I'm sorry, I shouldn't be so choked up over a guy I never met in person, but I really considered him a friend. We're are going through the same thing, but slightly opposite you see. He was coming to the USA and I was going to UK, both of us to be with our partners. We both went through some of the same bad experiences but pushed through them. Christ, he owned rats- like me! I'm really shaken up about it. I had no idea. I knew that he was ill, but he said it was just anxiety and over-work, something I knew about quite keenly, another connection you know? It's just awful to think that I will never meet him now, never know him in person. All I have now are some ing PMs from him and that sort of thing. How does one remain content with those?
I have known one or two folks who have passed online, but not well. They were clanmates in a clan network so extensive no one person knew everyone well. I did not know Osceola at all, and that is why I never said anything in his memorial thread. That would be disrespectful, but I understood the need for others to express their grief. Now I get to feel what it is like to have someone removed from my life without ever meeting them, but having that same wrenched feeling of truly knowing them and losing that small bit of joy.

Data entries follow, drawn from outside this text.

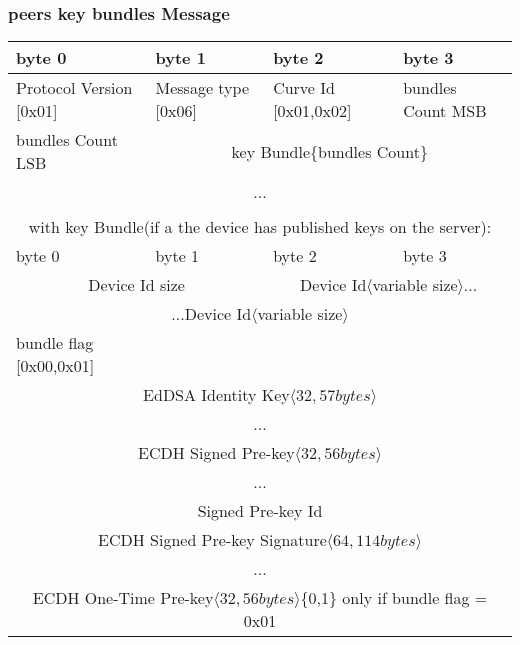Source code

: \documentclass[a4paper,11pt]{article}
\begin{document}
    \subsubsection{peers key bundles Message}
      \begin{center}
      \begin{tabular}{ | p{1.4in} | p{1.4in} | p{1.4in} | p{1.4in} |}
        \hline
        \cellcolor[gray]{0.85} byte 0 & \cellcolor[gray]{0.85} byte 1 & \cellcolor[gray]{0.85} byte 2 & \cellcolor[gray]{0.85}byte 3\\
        \hline
        Protocol Version [0x01] & Message type [0x06] & Curve Id [0x01,0x02] & bundles Count MSB\\
        \hline
        bundles Count LSB & \multicolumn{3}{c|}{key Bundle\{bundles Count\}}\\
        \cline{1-1}
        \multicolumn{4}{|c|}{...}\\
        \hline
        \multicolumn{4}{c}{}\\
        \multicolumn{4}{c}{with key Bundle(if a the device has published keys on the server):}\\
        \hline
        \cellcolor[gray]{0.95} byte 0 & \cellcolor[gray]{0.95} byte 1 & \cellcolor[gray]{0.95} byte 2 & \cellcolor[gray]{0.95}byte 3\\
        \hline
        \multicolumn{2}{|c|}{Device Id size}&\multicolumn{2}{c|}{Device Id$\langle$variable size$\rangle$...}\\
        \hline
        \multicolumn{4}{|c|}{...Device Id$\langle$variable size$\rangle$}\\
        \hline
        bundle flag [0x00,0x01] & \multicolumn{3}{c|}{}\\
        \cline{1-1}
        \multicolumn{4}{|c|}{EdDSA Identity Key$\langle 32,57bytes\rangle $}\\
        \multicolumn{4}{|c|}{...}\\
        \hline
        \multicolumn{4}{|c|}{ECDH Signed Pre-key$\langle 32,56bytes\rangle $}\\
        \multicolumn{4}{|c|}{...}\\
        \hline
        \multicolumn{4}{|c|}{Signed Pre-key Id}\\
        \hline
        \multicolumn{4}{|c|}{ECDH Signed Pre-key Signature$\langle 64,114bytes\rangle $}\\
        \multicolumn{4}{|c|}{...}\\
        \hline
        \multicolumn{4}{|c|}{ECDH One-Time Pre-key$\langle 32,56bytes\rangle $\{0,1\} only if bundle flag = 0x01}\\

\end{tabular}
\end{center}
\end{document}
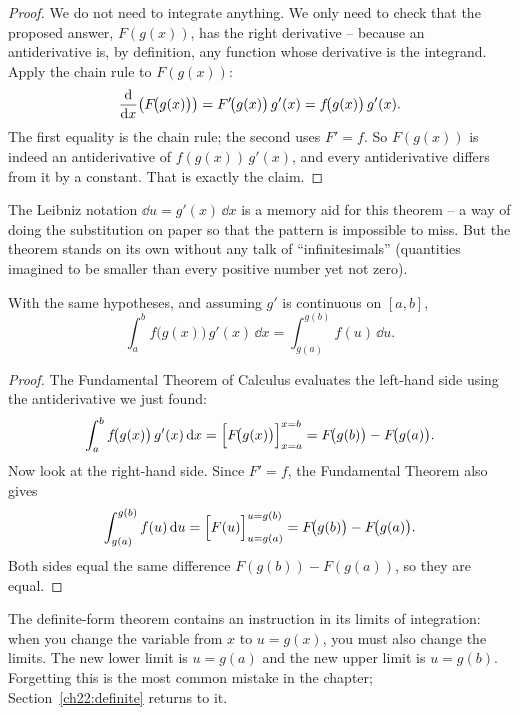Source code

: \begin{proof}
We do not need to integrate anything. We only need to check that the proposed
answer, $F(g(x))$, has the right derivative -- because an antiderivative is, by
definition, any function whose derivative is the integrand. Apply the chain rule
to $F(g(x))$:
\[
  \frac{\mathrm{d}}{\mathrm{d} x}\!\left(F\!\big(g(x)\big)\right) = F'\!\big(g(x)\big)\,g'(x) = f\!\big(g(x)\big)\,g'(x).
\]
The first equality is the chain rule; the second uses $F'=f$. So $F(g(x))$ is
indeed an antiderivative of $f(g(x))\,g'(x)$, and every antiderivative differs from
it by a constant. That is exactly the claim.
\end{proof}

The Leibniz notation $\dd u = g'(x)\,\dd x$ is a
memory aid for this theorem -- a way of doing the substitution on paper so
that the pattern is impossible to miss. But the theorem stands on its own without
any talk of ``infinitesimals'' (quantities imagined to be smaller than every
positive number yet not zero).

\begin{theorem}
\label{ch22:thm-def}
With the same hypotheses, and assuming $g'$ is continuous on $[a,b]$,
\[
  \int_a^b f\!\big(g(x)\big)\,g'(x)\,\dd x
   = \int_{g(a)}^{g(b)} f(u)\,\dd u.
\]
\end{theorem}

\begin{proof}
The Fundamental Theorem of Calculus evaluates the left-hand side using the
antiderivative we just found:
\[
  \int_a^b f\!\big(g(x)\big)\,g'(x)\,\mathrm{d} x
   = \Big[F\!\big(g(x)\big)\Big]_{x=a}^{x=b}
   = F\!\big(g(b)\big) - F\!\big(g(a)\big).
\]
Now look at the right-hand side. Since $F'=f$, the Fundamental Theorem also gives
\[
  \int_{g(a)}^{g(b)} f(u)\,\mathrm{d} u = \Big[F(u)\Big]_{u=g(a)}^{u=g(b)}
   = F\!\big(g(b)\big) - F\!\big(g(a)\big).
\]
Both sides equal the same difference $F(g(b)) - F(g(a))$, so they are equal.
\end{proof}

\begin{focusbox}
The definite-form theorem contains an instruction in its limits of
integration: when you change the variable from $x$ to $u = g(x)$, you must also
change the limits. The new lower limit is $u = g(a)$ and the new upper limit is
$u = g(b)$. Forgetting this is the most common mistake in the chapter;
Section~\ref{ch22:definite} returns to it.
\end{focusbox}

I'm shocked and wounded just as I would have been with a close relative or friend's sudden passing. I consider online friends the equivalent of the Pen Pal from twenty years ago. People we may never meet in person, never get to hug or buy a drink but they remain forever impressed on our minds in their words. A friend told me once that:
"As the relationship is more in the abstract, through the written word, it's easy for the imagination to fill in the blanks, so the person, even if you only communicated a few times, seems like the best fellow on the planet."
While I do tend to agree that we fill in the little holes left in a person's life we are also not to far off the mark as the written word can be so telling, so honest in it's simplicity. I would like to think that Calvin was quite sincere with me and everyone he knew here. For my part I hope that he knew I was just as sincere when we spoke. We had the same dreams and goals, the same bad bumps in our past, the same pets. We worked with one another in the content department and i got to know his creative and impressionistic side. Such a sweet feller too when you came right down to it, his faults and his virtues. He was like the mirrored me in a way even down to our sex being opposite! I have need to do something for him, but the online memorials that some of the other guys are proposing seem too paltry for me right now. Perhaps a day or two will see my mind changed on that.
I'm really thankful for your letter to me just now. It's a striking piece of serendipity. I did not expect a reply at all, but yours has been so grand to receive in return that I cannot thank you enough. I hope I shall never feel surprised and always obliged by such seemingly small acts of kindness that affect me in such a big way. Perhaps in your words I have found that small bit of virtu that made Calvin such a great guy. I shall keep this in remembrance of him and I hope as a groundwork for our own acquaintanceship.